Charitable giving for high-net-worth families, Pt. 1Article added by Edward Arias on January 4, 2013
West Saint Paul, MN
Joined: June 19, 2012
Ranked: #1984 (90 pts)
To most people, wealth is normally perceived as the amount of assets one owns, including but not limited to money, cars, houses, land, etc. This perception is, for the most part, a simple yet accurate description. However, for families with most of the world’s wealth, it should be about the effects their wealth can have on causes, charities and organizations that have true meaning in their lives.
A 1987 study by author Eugene Steuerle (Charitable Giving Patterns of the Wealthy) finds that most charitable giving was done by the wealthy upon their deaths. It seems appropriate for people of wealth to bequeath their fortunes at death by means of life insurance proceeds, stocks and real estate, which is advantageous when taking taxes into consideration. With the advent of computers and the Internet, this perspective has changed somewhat, and the wealthy are now giving more while they are alive, as opposed to transferring wealth at death.This cultural change is intriguing to say the least.
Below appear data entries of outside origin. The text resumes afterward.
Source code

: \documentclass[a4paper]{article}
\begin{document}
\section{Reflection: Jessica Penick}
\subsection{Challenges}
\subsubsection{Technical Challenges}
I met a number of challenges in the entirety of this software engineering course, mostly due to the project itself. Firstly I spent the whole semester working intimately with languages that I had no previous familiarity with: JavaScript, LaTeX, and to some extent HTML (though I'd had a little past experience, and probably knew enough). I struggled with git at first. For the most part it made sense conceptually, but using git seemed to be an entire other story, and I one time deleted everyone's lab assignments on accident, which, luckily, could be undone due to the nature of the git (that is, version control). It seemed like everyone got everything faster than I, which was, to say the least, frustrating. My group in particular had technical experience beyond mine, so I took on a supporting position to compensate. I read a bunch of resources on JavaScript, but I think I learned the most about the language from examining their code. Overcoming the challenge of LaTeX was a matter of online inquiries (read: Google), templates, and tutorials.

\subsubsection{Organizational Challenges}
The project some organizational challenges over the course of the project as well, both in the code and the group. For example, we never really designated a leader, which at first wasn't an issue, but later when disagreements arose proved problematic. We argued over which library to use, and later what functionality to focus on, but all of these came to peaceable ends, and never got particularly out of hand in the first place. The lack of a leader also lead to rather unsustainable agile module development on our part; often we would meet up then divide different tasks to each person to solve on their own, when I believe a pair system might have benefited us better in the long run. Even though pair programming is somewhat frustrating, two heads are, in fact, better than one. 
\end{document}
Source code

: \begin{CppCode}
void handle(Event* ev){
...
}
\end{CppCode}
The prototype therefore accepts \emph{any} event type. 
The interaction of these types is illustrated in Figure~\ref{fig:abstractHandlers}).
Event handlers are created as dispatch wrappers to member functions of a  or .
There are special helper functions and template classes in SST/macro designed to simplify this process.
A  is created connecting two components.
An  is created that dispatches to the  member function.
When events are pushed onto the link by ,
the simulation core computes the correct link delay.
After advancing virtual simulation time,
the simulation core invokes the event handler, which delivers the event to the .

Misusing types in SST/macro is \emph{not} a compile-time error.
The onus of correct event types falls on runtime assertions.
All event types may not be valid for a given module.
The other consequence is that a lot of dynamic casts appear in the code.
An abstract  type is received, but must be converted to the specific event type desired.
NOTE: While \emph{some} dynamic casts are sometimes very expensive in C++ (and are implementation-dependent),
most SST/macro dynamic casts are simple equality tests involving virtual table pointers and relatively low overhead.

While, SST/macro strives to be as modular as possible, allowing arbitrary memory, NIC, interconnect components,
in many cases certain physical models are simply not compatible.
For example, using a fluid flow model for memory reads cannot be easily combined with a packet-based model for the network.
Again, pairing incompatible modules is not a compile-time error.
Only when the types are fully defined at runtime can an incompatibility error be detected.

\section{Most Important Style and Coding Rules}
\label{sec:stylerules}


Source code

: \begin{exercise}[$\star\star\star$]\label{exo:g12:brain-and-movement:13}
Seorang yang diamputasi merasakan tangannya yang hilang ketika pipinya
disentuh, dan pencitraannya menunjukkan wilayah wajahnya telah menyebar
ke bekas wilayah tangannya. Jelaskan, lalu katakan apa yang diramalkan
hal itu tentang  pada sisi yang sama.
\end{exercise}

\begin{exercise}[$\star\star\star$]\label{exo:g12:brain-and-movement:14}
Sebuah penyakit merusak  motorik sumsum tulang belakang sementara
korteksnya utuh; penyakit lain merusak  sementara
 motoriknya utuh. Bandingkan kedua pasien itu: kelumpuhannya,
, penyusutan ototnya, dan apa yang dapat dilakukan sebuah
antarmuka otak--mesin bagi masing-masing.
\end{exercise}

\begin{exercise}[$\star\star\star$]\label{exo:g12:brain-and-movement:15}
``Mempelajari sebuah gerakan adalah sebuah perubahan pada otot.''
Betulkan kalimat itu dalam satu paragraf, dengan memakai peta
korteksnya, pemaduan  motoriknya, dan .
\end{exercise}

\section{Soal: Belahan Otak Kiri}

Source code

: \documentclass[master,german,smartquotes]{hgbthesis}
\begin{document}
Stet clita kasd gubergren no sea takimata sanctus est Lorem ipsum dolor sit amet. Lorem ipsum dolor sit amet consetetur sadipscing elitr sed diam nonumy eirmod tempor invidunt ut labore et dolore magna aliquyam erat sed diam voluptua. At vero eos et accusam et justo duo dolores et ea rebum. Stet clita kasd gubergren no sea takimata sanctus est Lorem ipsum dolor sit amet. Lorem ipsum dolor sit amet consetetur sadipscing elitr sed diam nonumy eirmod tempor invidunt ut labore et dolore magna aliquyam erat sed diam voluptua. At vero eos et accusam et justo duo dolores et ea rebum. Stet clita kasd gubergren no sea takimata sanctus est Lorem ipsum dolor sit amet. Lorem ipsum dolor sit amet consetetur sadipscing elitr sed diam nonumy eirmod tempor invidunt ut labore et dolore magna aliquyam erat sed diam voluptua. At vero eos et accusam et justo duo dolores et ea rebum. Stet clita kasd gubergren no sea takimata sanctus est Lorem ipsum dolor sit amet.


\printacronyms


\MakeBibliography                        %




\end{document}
Until I started working in the financial services industry, I really didn't know what charitable giving was. The middle income earner in the United States probably considers charitable giving to be writing a check to the United Way for $100 a year or contributing to the Japanese Relief Fund for $50 charitable giving, and it is, but for the high-net-worth families of the world, these types of contributions wouldn't allow them to impact the world the way they feel they should and can by means of donating large portions of their wealth. Investopedia defines charitable giving as "a gift made by an individual or an organization to a nonprofit organization, charity or private foundation."
Charitable donations are commonly in the form of cash, but they can also take the form of real estate, motor vehicles,
appreciated securities, clothing and other assets or services. Most contributions made by high-net-worth families easily meet this basic definition of giving, but the intricacies of giving large sums of money or property come with many tax implications and
exemptions when properly structured through estate planning.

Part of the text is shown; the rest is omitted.